There’s a guy who’s been coming up to me at the gym a few times a week lately. Always asking great questions—about what exercises he should be doing, how to improve his form, how to make small adjustments that make a big difference.
Naturally, I love these kinds of conversations. He’s curious, consistent, and clearly engaged in what he’s doing.
Then one day, during one of those chats, he opened up a little more—and I found out something surprising:
He’s lost 90 pounds over the past eight months.
He’s a doctor. Very sharp. And as we kept talking, it became clear he’d been obsessively learning about fitness—reading, watching, listening. I could tell just from the way he spoke that he’d been consuming a ton of fitness content. I even guessed the exact YouTubers he’d been following.
And get this—he only started exercising eight months ago.
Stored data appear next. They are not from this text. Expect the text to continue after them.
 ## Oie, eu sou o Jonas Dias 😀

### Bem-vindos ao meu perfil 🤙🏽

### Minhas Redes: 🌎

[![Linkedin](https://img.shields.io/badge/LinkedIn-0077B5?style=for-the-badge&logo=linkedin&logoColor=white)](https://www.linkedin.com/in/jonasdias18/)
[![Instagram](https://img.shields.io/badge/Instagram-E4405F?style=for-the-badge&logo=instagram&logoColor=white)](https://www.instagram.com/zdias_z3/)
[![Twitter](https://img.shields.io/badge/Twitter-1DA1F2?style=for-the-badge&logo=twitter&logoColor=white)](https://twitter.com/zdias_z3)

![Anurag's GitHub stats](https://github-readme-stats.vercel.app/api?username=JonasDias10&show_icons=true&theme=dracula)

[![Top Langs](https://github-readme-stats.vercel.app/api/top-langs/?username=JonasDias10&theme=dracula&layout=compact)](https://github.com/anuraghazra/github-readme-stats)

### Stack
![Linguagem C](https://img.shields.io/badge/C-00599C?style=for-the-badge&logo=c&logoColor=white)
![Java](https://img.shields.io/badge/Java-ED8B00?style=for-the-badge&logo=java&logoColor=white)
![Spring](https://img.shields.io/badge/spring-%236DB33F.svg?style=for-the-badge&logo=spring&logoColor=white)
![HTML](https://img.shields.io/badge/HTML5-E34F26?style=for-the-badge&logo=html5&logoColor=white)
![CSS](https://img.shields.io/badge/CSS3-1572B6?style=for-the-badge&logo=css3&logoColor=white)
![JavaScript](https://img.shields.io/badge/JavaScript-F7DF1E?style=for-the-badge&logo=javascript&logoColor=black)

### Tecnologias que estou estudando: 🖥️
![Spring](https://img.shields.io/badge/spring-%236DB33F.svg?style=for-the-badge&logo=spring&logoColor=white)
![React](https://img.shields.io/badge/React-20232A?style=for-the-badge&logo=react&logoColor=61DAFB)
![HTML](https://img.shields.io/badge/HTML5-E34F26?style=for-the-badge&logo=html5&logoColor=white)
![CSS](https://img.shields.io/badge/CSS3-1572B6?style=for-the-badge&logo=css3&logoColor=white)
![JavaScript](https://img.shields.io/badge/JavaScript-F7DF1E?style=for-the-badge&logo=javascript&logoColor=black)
At one point in the conversation, without any prompting, he said:
“Just so you know—I haven’t been taking any GLP-1s. Not that there’s anything wrong with it, but I wanted to be upfront. This was just hard work and lifestyle change.”
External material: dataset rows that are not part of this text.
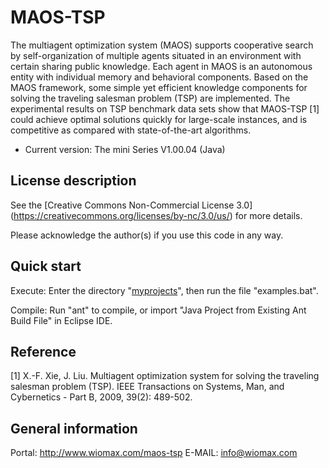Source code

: MAOS-TSP
========

The multiagent optimization system (MAOS) supports cooperative search by self-organization of multiple agents situated in an environment with certain sharing public knowledge. Each agent in MAOS is an autonomous entity with individual memory and behavioral components. Based on the MAOS framework, some simple yet efficient knowledge components for solving the traveling salesman problem (TSP) are implemented. The experimental results on TSP benchmark data sets show that MAOS-TSP [1] could achieve optimal solutions quickly for large-scale instances, and is competitive as compared with state-of-the-art algorithms. 

- Current version: The mini Series V1.00.04 (Java)

License description
-------------------

See the [Creative Commons Non-Commercial License 3.0] (https://creativecommons.org/licenses/by-nc/3.0/us/) for more details.

Please acknowledge the author(s) if you use this code in any way.

Quick start
-----------

Execute: Enter the directory "[myprojects](https://github.com/wiomax/MAOS-TSP/tree/master/myprojects)", then run the file "examples.bat".

Compile: Run "ant" to compile, or import "Java Project from Existing Ant Build File" in Eclipse IDE. 

Reference
---------

[1] X.-F. Xie, J. Liu. Multiagent optimization system for solving the traveling salesman problem (TSP). IEEE Transactions on Systems, Man, and Cybernetics - Part B, 2009, 39(2): 489-502.

General information
-------------------

Portal: http://www.wiomax.com/maos-tsp
E-MAIL: info@wiomax.com
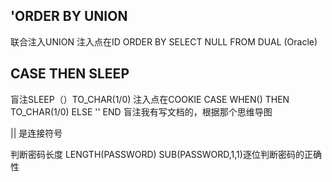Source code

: ## 'ORDER BY UNION
联合注入UNION 注入点在ID
ORDER BY 
SELECT NULL 
FROM DUAL (Oracle)

## CASE THEN SLEEP
盲注SLEEP（）TO_CHAR(1/0) 注入点在COOKIE
CASE
 WHEN()
 THEN TO_CHAR(1/0)
 ELSE ''
END
盲注我有写文档的，根据那个思维导图

|| 是连接符号 

判断密码长度 LENGTH(PASSWORD)
SUB(PASSWORD,1,1)逐位判断密码的正确性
That’s when I got curious.
Because when someone makes a big transformation, there’s usually one of two outcomes:
- They go all-in, burn out, and slide backward.
- Or—they build a new identity, and it sticks for life.
So I asked what he’s actually been doing.
He broke it down simply:
“I follow three rules.”
- Eat under 2,000 calories a day.
- Get 10,000 steps.
- Lift weights four times a week—always before work.
That’s it.
Nothing flashy.
Nothing trendy.
Just three behaviors, done over and over and over again.
He told me he doesn’t constantly tweak the plan. He just executes it.
And now, after 45 years of almost no fitness background, he looks like he’s been training for decades. He talks like someone who lives and breathes this stuff—because now, he does.
The lesson?
Success in fitness isn’t about having the most advanced strategy.
It’s about picking a simple plan—and doing it until it becomes who you are.